S1P₂ was responsible for S1P-induced VEGF expression in NB cells. A, SK-N-AS cells were serum starved and stimulated with FTY720-P (10, 100nM) for 2 h or 24 h followed by quantitative real-time PCR (2h) and VEGF ELISA (24h). B, Serum-starved SK-N-AS cells were pretreated with JTE-013 (1μM) or VPC-44116 (1μM) for 0.5 h and stimulated with S1P (1μM) for another 2 h or 24 h followed by quantitative real-time PCR (2h) and VEGF ELISA (24h). C, SK-N-AS cells were infected with adenovirus overexpressing S1P₂ or GFP, serum-starved and stimulated with S1P (1μM) for 24 h followed by western blot (left) and VEGF ELISA (right).
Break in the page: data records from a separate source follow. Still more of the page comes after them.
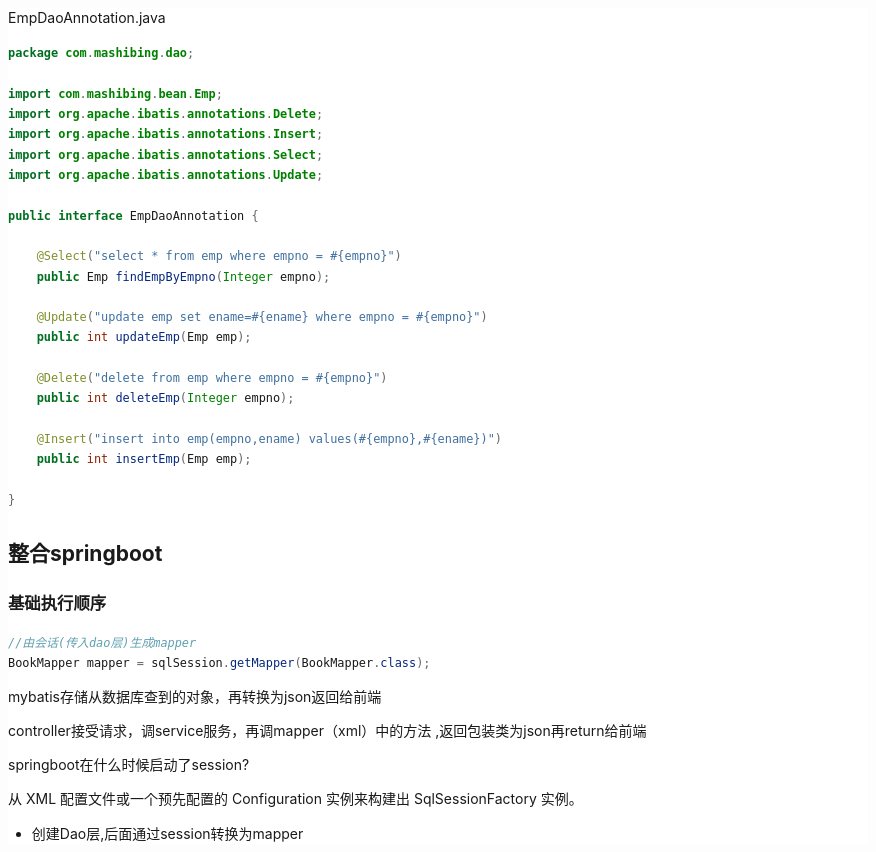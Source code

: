 EmpDaoAnnotation.java

```java
package com.mashibing.dao;

import com.mashibing.bean.Emp;
import org.apache.ibatis.annotations.Delete;
import org.apache.ibatis.annotations.Insert;
import org.apache.ibatis.annotations.Select;
import org.apache.ibatis.annotations.Update;

public interface EmpDaoAnnotation {

    @Select("select * from emp where empno = #{empno}")
    public Emp findEmpByEmpno(Integer empno);

    @Update("update emp set ename=#{ename} where empno = #{empno}")
    public int updateEmp(Emp emp);

    @Delete("delete from emp where empno = #{empno}")
    public int deleteEmp(Integer empno);

    @Insert("insert into emp(empno,ename) values(#{empno},#{ename})")
    public int insertEmp(Emp emp);

}
```



## 整合springboot

### 基础执行顺序

```java
//由会话(传入dao层)生成mapper
BookMapper mapper = sqlSession.getMapper(BookMapper.class);

```



mybatis存储从数据库查到的对象，再转换为json返回给前端

controller接受请求，调service服务，再调mapper（xml）中的方法 ,返回包装类为json再return给前端





springboot在什么时候启动了session?





从 XML 配置文件或一个预先配置的 Configuration 实例来构建出 SqlSessionFactory 实例。

* 创建Dao层,后面通过session转换为mapper
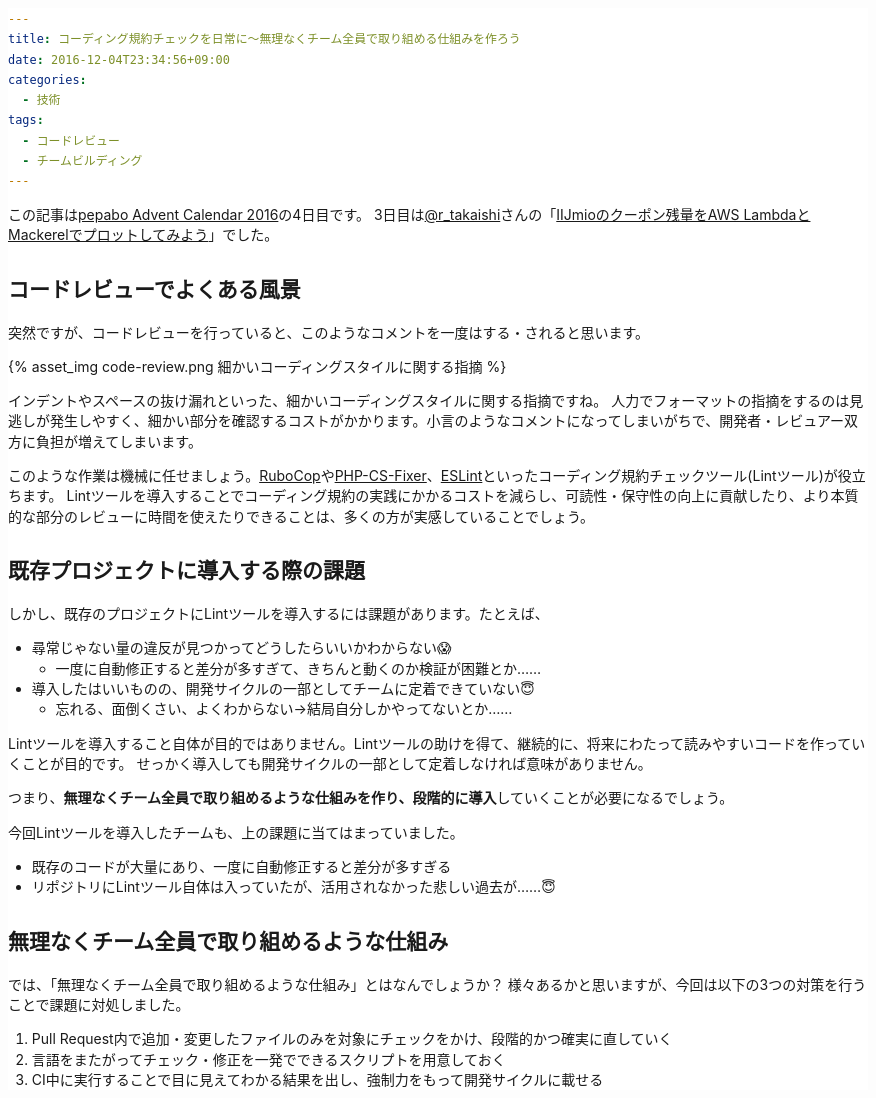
 ```yaml
---
title: コーディング規約チェックを日常に〜無理なくチーム全員で取り組める仕組みを作ろう
date: 2016-12-04T23:34:56+09:00
categories:
  - 技術
tags:
  - コードレビュー
  - チームビルディング
---
```


この記事は[pepabo Advent Calendar 2016](http://qiita.com/advent-calendar/2016/pepabo)の4日目です。
3日目は[@r_takaishi](https://twitter.com/r_takaishi)さんの「[IIJmioのクーポン残量をAWS LambdaとMackerelでプロットしてみよう](https://repl.info/archives/627)」でした。

## コードレビューでよくある風景

突然ですが、コードレビューを行っていると、このようなコメントを一度はする・されると思います。

{% asset_img code-review.png 細かいコーディングスタイルに関する指摘 %}

インデントやスペースの抜け漏れといった、細かいコーディングスタイルに関する指摘ですね。
人力でフォーマットの指摘をするのは見逃しが発生しやすく、細かい部分を確認するコストがかかります。小言のようなコメントになってしまいがちで、開発者・レビュアー双方に負担が増えてしまいます。

このような作業は機械に任せましょう。[RuboCop](https://github.com/bbatsov/rubocop)や[PHP-CS-Fixer](https://github.com/FriendsOfPHP/PHP-CS-Fixer)、[ESLint](http://eslint.org/)といったコーディング規約チェックツール(Lintツール)が役立ちます。
Lintツールを導入することでコーディング規約の実践にかかるコストを減らし、可読性・保守性の向上に貢献したり、より本質的な部分のレビューに時間を使えたりできることは、多くの方が実感していることでしょう。

## 既存プロジェクトに導入する際の課題

しかし、既存のプロジェクトにLintツールを導入するには課題があります。たとえば、

- 尋常じゃない量の違反が見つかってどうしたらいいかわからない😱
  - 一度に自動修正すると差分が多すぎて、きちんと動くのか検証が困難とか……
- 導入したはいいものの、開発サイクルの一部としてチームに定着できていない😇
  - 忘れる、面倒くさい、よくわからない→結局自分しかやってないとか……

Lintツールを導入すること自体が目的ではありません。Lintツールの助けを得て、継続的に、将来にわたって読みやすいコードを作っていくことが目的です。
せっかく導入しても開発サイクルの一部として定着しなければ意味がありません。

つまり、**無理なくチーム全員で取り組めるような仕組みを作り、段階的に導入**していくことが必要になるでしょう。

今回Lintツールを導入したチームも、上の課題に当てはまっていました。

- 既存のコードが大量にあり、一度に自動修正すると差分が多すぎる
- リポジトリにLintツール自体は入っていたが、活用されなかった悲しい過去が……😇

## 無理なくチーム全員で取り組めるような仕組み

では、「無理なくチーム全員で取り組めるような仕組み」とはなんでしょうか？
様々あるかと思いますが、今回は以下の3つの対策を行うことで課題に対処しました。

1. Pull Request内で追加・変更したファイルのみを対象にチェックをかけ、段階的かつ確実に直していく
2. 言語をまたがってチェック・修正を一発でできるスクリプトを用意しておく
3. CI中に実行することで目に見えてわかる結果を出し、強制力をもって開発サイクルに載せる
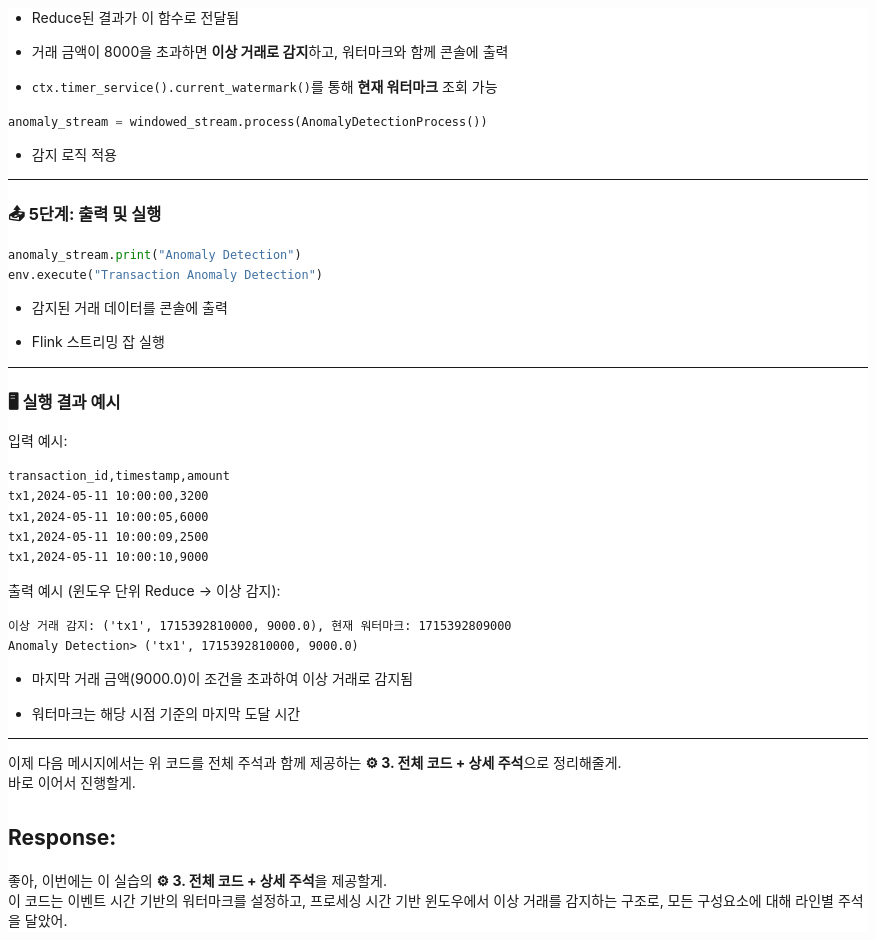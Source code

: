 *   Reduce된 결과가 이 함수로 전달됨
    
*   거래 금액이 8000을 초과하면 **이상 거래로 감지**하고, 워터마크와 함께 콘솔에 출력
    
*   `ctx.timer_service().current_watermark()`를 통해 **현재 워터마크** 조회 가능
    

```python
anomaly_stream = windowed_stream.process(AnomalyDetectionProcess())
```

*   감지 로직 적용
    

* * *

### 📤 5단계: 출력 및 실행

```python
anomaly_stream.print("Anomaly Detection")
env.execute("Transaction Anomaly Detection")
```

*   감지된 거래 데이터를 콘솔에 출력
    
*   Flink 스트리밍 잡 실행
    

* * *

### 🖥️ 실행 결과 예시

입력 예시:

```csv
transaction_id,timestamp,amount
tx1,2024-05-11 10:00:00,3200
tx1,2024-05-11 10:00:05,6000
tx1,2024-05-11 10:00:09,2500
tx1,2024-05-11 10:00:10,9000
```

출력 예시 (윈도우 단위 Reduce → 이상 감지):

```
이상 거래 감지: ('tx1', 1715392810000, 9000.0), 현재 워터마크: 1715392809000
Anomaly Detection> ('tx1', 1715392810000, 9000.0)
```

*   마지막 거래 금액(9000.0)이 조건을 초과하여 이상 거래로 감지됨
    
*   워터마크는 해당 시점 기준의 마지막 도달 시간
    

* * *

이제 다음 메시지에서는 위 코드를 전체 주석과 함께 제공하는 **⚙️ 3\. 전체 코드 + 상세 주석**으로 정리해줄게.  
바로 이어서 진행할게.

## Response:
좋아, 이번에는 이 실습의 **⚙️ 3\. 전체 코드 + 상세 주석**을 제공할게.  
이 코드는 이벤트 시간 기반의 워터마크를 설정하고, 프로세싱 시간 기반 윈도우에서 이상 거래를 감지하는 구조로, 모든 구성요소에 대해 라인별 주석을 달았어.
D, SK-N-AS cells were transfected with 100 nM S1P₂ siRNA or non-specific (NS) siRNA, serum-starved and treated with S1P (1μM) for 2 h or 24 h followed by quantitative real-time PCR (left, middle) and VEGF ELISA(right). Results were means ± SE. n=2. *, P < 0.05, **, P < 0.01 versus without S1P treatment or NS siRNA(4D, left); #, P < 0.05, ##, P < 0.01 versus indicated control.